I gotta come back in the spring and see this wisteria in bloom.
Enough stalling. Time to go inside.
There’s a sign on the gallery door that requests that visitors keep their conversations to a minimum and in a whisper because of the gripping, emotional response people have had to the photographs. While some not so intimately acquainted with the beast that is breast cancer might find this intriguing and perhaps even titillating, it did not have that effect on me. I felt certain my initial misgivings about witnessing the photos were true.
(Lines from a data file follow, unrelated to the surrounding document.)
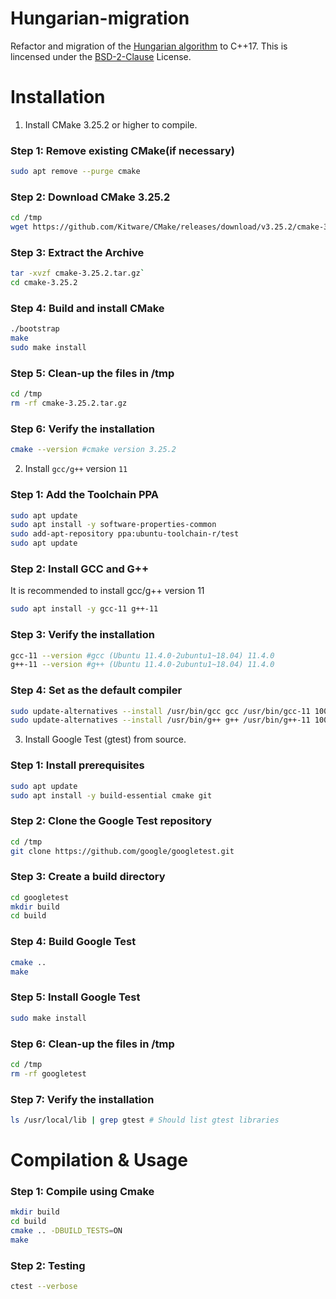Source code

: # Hungarian-migration
Refactor and migration of the [Hungarian algorithm](https://github.com/mcximing/hungarian-algorithm-cpp) to C++17. This is lincensed under the [BSD-2-Clause](https://github.com/adwaitnaik97/hungarian-migration/blob/main/LICENSE) License.

# Installation

1. Install CMake 3.25.2 or higher to compile.

### Step 1: Remove existing CMake(if necessary)

```bash
sudo apt remove --purge cmake
```

### Step 2: Download CMake 3.25.2

```bash
cd /tmp
wget https://github.com/Kitware/CMake/releases/download/v3.25.2/cmake-3.25.2.tar.gz
```

### Step 3: Extract the Archive

```bash
tar -xvzf cmake-3.25.2.tar.gz`
cd cmake-3.25.2
```

### Step 4: Build and install CMake

```bash
./bootstrap
make
sudo make install
```
### Step 5: Clean-up the files in /tmp

```bash 
cd /tmp
rm -rf cmake-3.25.2.tar.gz
```

### Step 6: Verify the installation

```bash
cmake --version #cmake version 3.25.2 
```

2. Install `gcc/g++` version `11`

### Step 1: Add the Toolchain PPA

```bash
sudo apt update
sudo apt install -y software-properties-common
sudo add-apt-repository ppa:ubuntu-toolchain-r/test
sudo apt update
```

### Step 2: Install GCC and G++

It is recommended to install gcc/g++ version 11

```bash
sudo apt install -y gcc-11 g++-11
```

### Step 3: Verify the installation

```bash
gcc-11 --version #gcc (Ubuntu 11.4.0-2ubuntu1~18.04) 11.4.0
g++-11 --version #g++ (Ubuntu 11.4.0-2ubuntu1~18.04) 11.4.0
```
### Step 4: Set as the default compiler

```bash
sudo update-alternatives --install /usr/bin/gcc gcc /usr/bin/gcc-11 100
sudo update-alternatives --install /usr/bin/g++ g++ /usr/bin/g++-11 100
```

3. Install Google Test (gtest) from source.

### Step 1: Install prerequisites

```bash
sudo apt update
sudo apt install -y build-essential cmake git
```

### Step 2: Clone the Google Test repository

```bash
cd /tmp
git clone https://github.com/google/googletest.git
```

### Step 3: Create a build directory

```bash
cd googletest
mkdir build
cd build
```

### Step 4: Build Google Test

```bash
cmake ..
make
```

### Step 5: Install Google Test

```bash
sudo make install
```

### Step 6: Clean-up the files in /tmp

```bash
cd /tmp
rm -rf googletest
```

### Step 7: Verify the installation

```bash
ls /usr/local/lib | grep gtest # Should list gtest libraries
```

# Compilation & Usage

### Step 1: Compile using Cmake

```bash
mkdir build
cd build
cmake .. -DBUILD_TESTS=ON
make
```

### Step 2: Testing

```bash
ctest --verbose
```



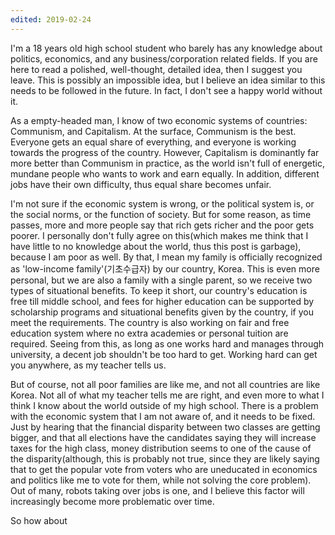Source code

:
 ```yaml
---
edited: 2019-02-24
---
```


I'm a 18 years old high school student who barely has any knowledge about politics, economics, and any business/corporation related fields. If you are here to read a polished, well-thought, detailed idea, then I suggest you leave. This is possibly an impossible idea, but I believe an idea similar to this needs to be followed in the future. In fact, I don't see a happy world without it.

As a empty-headed man, I know of two economic systems of countries: Communism, and Capitalism. At the surface, Communism is the best. Everyone gets an equal share of everything, and everyone is working towards the progress of the country. However, Capitalism is dominantly far more better than Communism in practice, as the world isn't full of energetic, mundane people who wants to work and earn equally. In addition, different jobs have their own difficulty, thus equal share becomes unfair.

I'm not sure if the economic system is wrong, or the political system is, or the social norms, or the function of society. But for some reason, as time passes, more and more people say that rich gets richer and the poor gets poorer. I personally don't fully agree on this(which makes me think that I have little to no knowledge about the world, thus this post is garbage), because I am poor as well. By that, I mean my family is officially recognized as 'low-income family'(기초수급자) by our country, Korea. This is even more personal, but we are also a family with a single parent, so we receive two types of situational benefits. To keep it short, our country's education is free till middle school, and fees for higher education can be supported by scholarship programs and situational benefits given by the country, if you meet the requirements. The country is also working on fair and free education system where no extra academies or personal tuition are required. Seeing from this, as long as one works hard and manages through university, a decent job shouldn't be too hard to get. Working hard can get you anywhere, as my teacher tells us.

But of course, not all poor families are like me, and not all countries are like Korea. Not all of what my teacher tells me are right, and even more to what I think I know about the world outside of my high school. There is a problem with the economic system that I am not aware of, and it needs to be fixed. Just by hearing that the financial disparity between two classes are getting bigger, and that all elections have the candidates saying they will increase taxes for the high class, money distribution seems to one of the cause of the disparity(although, this is probably not true, since they are likely saying that to get the popular vote from voters who are uneducated in economics and politics like me to vote for them, while not solving the core problem). Out of many, robots taking over jobs is one, and I believe this factor will increasingly become more problematic over time.

So how about
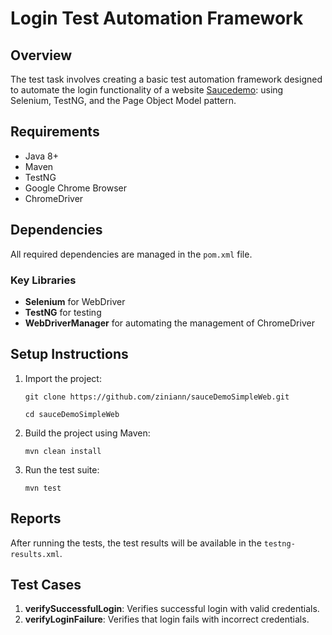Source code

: # Login Test Automation Framework

## Overview

The test task involves creating a basic test automation framework designed to automate the login functionality of a website [Saucedemo](https://saucedemo.com/): using Selenium, TestNG, and the Page Object Model pattern.

## Requirements

- Java 8+
- Maven
- TestNG
- Google Chrome Browser
- ChromeDriver

## Dependencies

All required dependencies are managed in the `pom.xml` file.

### Key Libraries
- **Selenium** for WebDriver
- **TestNG** for testing
- **WebDriverManager** for automating the management of ChromeDriver
  
## Setup Instructions

1. Import the project:
    ```
    git clone https://github.com/ziniann/sauceDemoSimpleWeb.git
    ```
    ```
    cd sauceDemoSimpleWeb
    ```
2. Build the project using Maven:
    ```
    mvn clean install
    ```
3. Run the test suite:
    ```
    mvn test
    ```
## Reports

After running the tests, the test results will be available in the `testng-results.xml`.

## Test Cases

1. **verifySuccessfulLogin**: Verifies successful login with valid credentials.
2. **verifyLoginFailure**: Verifies that login fails with incorrect credentials.
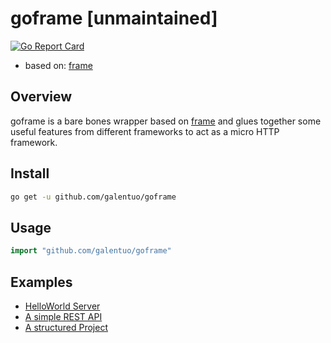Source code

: # goframe [unmaintained]
[![Go Report Card](https://goreportcard.com/badge/github.com/galentuo/goframe)](https://goreportcard.com/report/github.com/galentuo/goframe)

* based on: [frame](https://github.com/j4in/frame)

## Overview

goframe is a bare bones wrapper based on [frame](https://github.com/j4in/frame) and glues together some useful features from different frameworks to act as a micro HTTP framework.

## Install

```bash
go get -u github.com/galentuo/goframe
```

## Usage

```go
import "github.com/galentuo/goframe"
```

## Examples

- [HelloWorld Server](https://github.com/galentuo/goframe-examples/tree/master/hello)
- [A simple REST API](https://github.com/galentuo/goframe-examples/tree/master/simple)
- [A structured Project](https://github.com/galentuo/goframe-examples/tree/master/project)
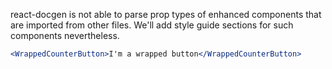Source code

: react-docgen is not able to parse prop types of enhanced components that are imported from other files.
We'll add style guide sections for such components nevertheless.

```jsx
<WrappedCounterButton>I'm a wrapped button</WrappedCounterButton>
```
A small table filled with programs and copies of The SCAR Project book stands in the entrance. A cut-out window just behind revealed a man eating lunch, and I realized that man was David Jay, founder and photographer of The SCAR Project. I asked the docent if that was indeed him, and she nodded. I told her that I’m a survivor who greatly admires his work. She said, I thought you might be a survivor.
How did she know? What caused her to suspect? Perhaps the majority of visitors to the exhibit are. Or perhaps she read the fear and trepidation in my eyes. Either way, she smiled sympathetically and stepped away. Next thing I know, David Jay is standing right beside me, saying hello. Wow. I told him how much I admire his work and how grateful I am for him telling the real story. Not the “prettied-up, pink ribbon” story. He nodded and said, “That’s why the subtitle of this project is ‘Breast Cancer Is Not a Pink Ribbon.’” Amen, brother.
In the exhibit program, Jay is quoted as saying, “Still, through all of this, there is beauty. Soul. Courage. These are the things which cannot be taken away.”
Jay told me that he never envisioned working on this project, but that after a friend was diagnosed, the project was born. His mission: to show what breast cancer really looks like, especially in young women; to fundraise for research; and most importantly, to empower the women who have been affected and to hopefully allow them to see the beauty, strength, and resilience in the aftermath.
“For as long as I can remember, I have struggled with body-image issues. Losing my breasts and developing thick, red scars across my chest only made matters worse. I could not bear to look at myself in the mirror. I hope that being a part of The SCAR Project will help me to see something beautiful for a change. Maybe it will help me appreciate my body….It has, after all, created and sustained two new lives; it has fought cancer and won. It’s time I started giving it, and myself, much deserved respect. Maybe if my scars were viewed as art, it would help me to heal.” — Gabrielle, age 30
“The most important part of being photographed was that it made me feel beautiful. It was an opportunity for me to stand tall and strong with my scars and redefine my beauty for myself.” — Emily, age 32
“My challenge has been and continues to be to accept the sorrow, focus on the joy, and remember to share both with the ones I love. Survival is about more than breasts: it is about courage, strength, and the many other attributes that make a woman beautiful.” — Jill F, age 28
In her SCAR Project bio, she says that “a weapon, a FLAK jacket, and a Kevlar helmet didn’t protect from THIS enemy.” She goes on to say that “I am not going to ever get over breast cancer or move past it. I will love with it for the rest of my life. Remission is not a cure.”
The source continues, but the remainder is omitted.